Nelson v. Cnty. of Sacramento

Decision Date26 February 2013
Docket NumberNo. 2:12–cv–02040–MCE–GGH.,2:12–cv–02040–MCE–GGH.
Citation926 F.Supp.2d 1159
CourtU.S. District Court — Eastern District of California
PartiesJames M. NELSON, an individual, Plaintiff, v. COUNTY OF SACRAMENTO, a governmental entity, et al., Defendants.

OPINION TEXT STARTS HERE

Kathleen Marie Erskine, Richard Albert Love, Love and Erskine LLP, Los Angeles, CA, for Plaintiff.

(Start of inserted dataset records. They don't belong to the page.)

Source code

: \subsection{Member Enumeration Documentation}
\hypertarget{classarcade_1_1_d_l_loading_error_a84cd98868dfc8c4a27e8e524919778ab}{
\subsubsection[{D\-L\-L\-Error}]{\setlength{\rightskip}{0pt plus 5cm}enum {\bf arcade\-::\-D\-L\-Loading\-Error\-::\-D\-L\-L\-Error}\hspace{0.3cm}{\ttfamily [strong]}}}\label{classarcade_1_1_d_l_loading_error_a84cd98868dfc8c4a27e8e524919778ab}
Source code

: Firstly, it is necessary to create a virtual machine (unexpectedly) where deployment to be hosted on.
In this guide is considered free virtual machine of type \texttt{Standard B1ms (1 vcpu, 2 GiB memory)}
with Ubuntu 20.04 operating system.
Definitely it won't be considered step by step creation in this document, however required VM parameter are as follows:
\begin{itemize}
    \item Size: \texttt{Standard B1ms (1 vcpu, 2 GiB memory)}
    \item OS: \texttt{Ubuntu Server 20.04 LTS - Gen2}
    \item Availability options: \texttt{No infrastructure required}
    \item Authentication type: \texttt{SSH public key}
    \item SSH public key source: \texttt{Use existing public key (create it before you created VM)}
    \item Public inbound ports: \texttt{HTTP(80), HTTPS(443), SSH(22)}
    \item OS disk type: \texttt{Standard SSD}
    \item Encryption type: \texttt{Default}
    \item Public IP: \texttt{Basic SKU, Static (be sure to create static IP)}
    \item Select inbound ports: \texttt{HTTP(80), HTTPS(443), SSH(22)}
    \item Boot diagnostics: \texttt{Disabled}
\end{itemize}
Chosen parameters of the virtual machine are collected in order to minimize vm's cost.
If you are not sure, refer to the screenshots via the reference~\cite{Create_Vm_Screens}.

Tina I. Mangarpan, Jeffrey Steven Behar, Ford, Walker, Haggerty & Behar, Long Beach, CA, for Defendants.

MEMORANDUM AND ORDER

MORRISON C. ENGLAND, JR., Chief Judge.

Plaintiff James M. Nelson (Plaintiff) brought this action against Defendants County of Sacramento (County), Sacramento County Sherriff's Department (“Sheriff's Department”), Sacramento County Sheriff Scott R. Jones (“Jones”), Murray Boulware (“Boulware”), Sacramento County Sheriff's Deputy Michael Vale (“Vale”), and Sacramento County Sheriff's Deputy Jeffrey Shelldorf (“Shelldorf”) (collectively referred to as Defendants) on August 23, 2012.1

Plaintiff alleges in his First Amended Complaint (“FAC”) that Defendants deprived him of his Constitutional rights in violation of 42 U.S.C. § 1983 and also committedbattery, assault, false arrest, intentional infliction of emotional distress and elder abuse against him.2 Now before this Court is Defendants' Motion to Dismiss brought pursuant to Federal Rule of Civil Procedure 12(b)(6).3 (Defs.' Mot. to Dismiss FAC, Oct. 16, 2012, ECF No. 14.) Defendants argue: (1) Plaintiff cannot assert a valid Fourteenth Amendment claim; (2) the Sheriff's Department should be dismissed as a defendant because it is not a proper party to this action; (3) Boulware should be dismissed as a defendant because Plaintiff failed to state a claim against Boulware; (4) Jones has Eleventh Amendment immunity from § 1983 liability; (5) Because of Jones's immunity, the County should be dismissed as a defendant; and (6) this Court should decline to exercise supplemental jurisdiction over the remaining claims and defendants.

BACKGROUND

Plaintiff is a seventy-two-year-old veteran with hearing problems who subsists on Social Security. (FAC ¶ 8, 11.) On January 1, 2012, he drove to Sacramento International Airport's Terminal B, which was under construction, to pick up his daughters. Plaintiff parked his car at the curb in front of the terminal and went inside to check the status of his daughters' flight. Plaintiff claims he did not see any signs restricting parking at the curb, but when he returned from the terminal, Boulware was placing a parking citation on Plaintiff's vehicle. Plaintiff claims he told Boulware that Plaintiff could not afford the ticket, but Boulware responded, “Not my problem.” (FAC ¶¶ 10, 11.)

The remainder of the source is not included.